Archive for September, 2008


September 29, 2008

Today We did the Site Study. What we analysis are basically the circulation of the site, the landscape of the site and relationship of the site and the surrounding buildings.

Here is our gourp statement:

Orthogonal shrubs set in secluded zones.


2008*West Coast GREEN (Part ONE)

September 27, 2008

Today I went to the 2008 West Coast GREEN show in San Jose Convention Center. I was so exciting to see the showhouse especially because I went to the West Coast GREEN show last year and it was so great. The Showhouse was designed by LAWRENCE Group. It named SG BLOCKS harbinger House.

This Showhouse is a spectacular and visionary example of innovative and affordable residential design. Literally, at its core, the 1,700 sq.ft two-story home is made of reused shiping containers, a living example of Value-Cycling, the act of taking a product that has fulfilled a primary purpose and finding another use for it without spending significant new energy and resources to convert it to another use. Every aspect of the home’s design, material selection and features were considered to assure the home’s Green Point and LEED for Homes honorary certification.

I think this Harbinger is so awesome. I like the structure, the form of the house. Especially it was made by all the green materials. I will talk about more new products I learn today in the later posts.

Here are some pictures I took for the Harbinger House.

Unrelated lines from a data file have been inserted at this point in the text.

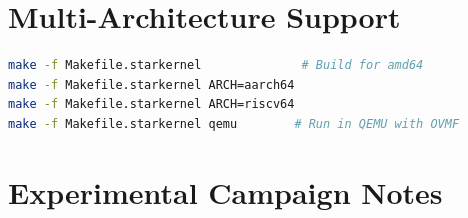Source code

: 
\section{Multi-Architecture Support}
\label{vol2:sec:kernel:arch}

\begin{lstlisting}[language=bash, caption={StarKernel build targets}]
make -f Makefile.starkernel              # Build for amd64
make -f Makefile.starkernel ARCH=aarch64
make -f Makefile.starkernel ARCH=riscv64
make -f Makefile.starkernel qemu        # Run in QEMU with OVMF
\end{lstlisting}

\section{Experimental Campaign Notes}
\label{vol2:sec:kernel:notes}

This is Me and the Showhouse exterior.

This is the Master Bedroom. There are 3 big windows in the Master Bedroom. The views must be great at night. The air easily come in and out. I think that’s very nice design.

This is the Living Area.

This is Kitchen. The Kitchen connect to the Living Room. Again, I think it did a very good job on saving energy because it does not need to much lighting in a room.

This is the Balcony. Although it is very interesting that placing the sofa outside, but I guess it can’t apply to outside until it set up the canopy.


September 22, 2008


Today we watched the Documentary called “Rivers and Tides – working with Time” which was created by Andy Goldsworthy.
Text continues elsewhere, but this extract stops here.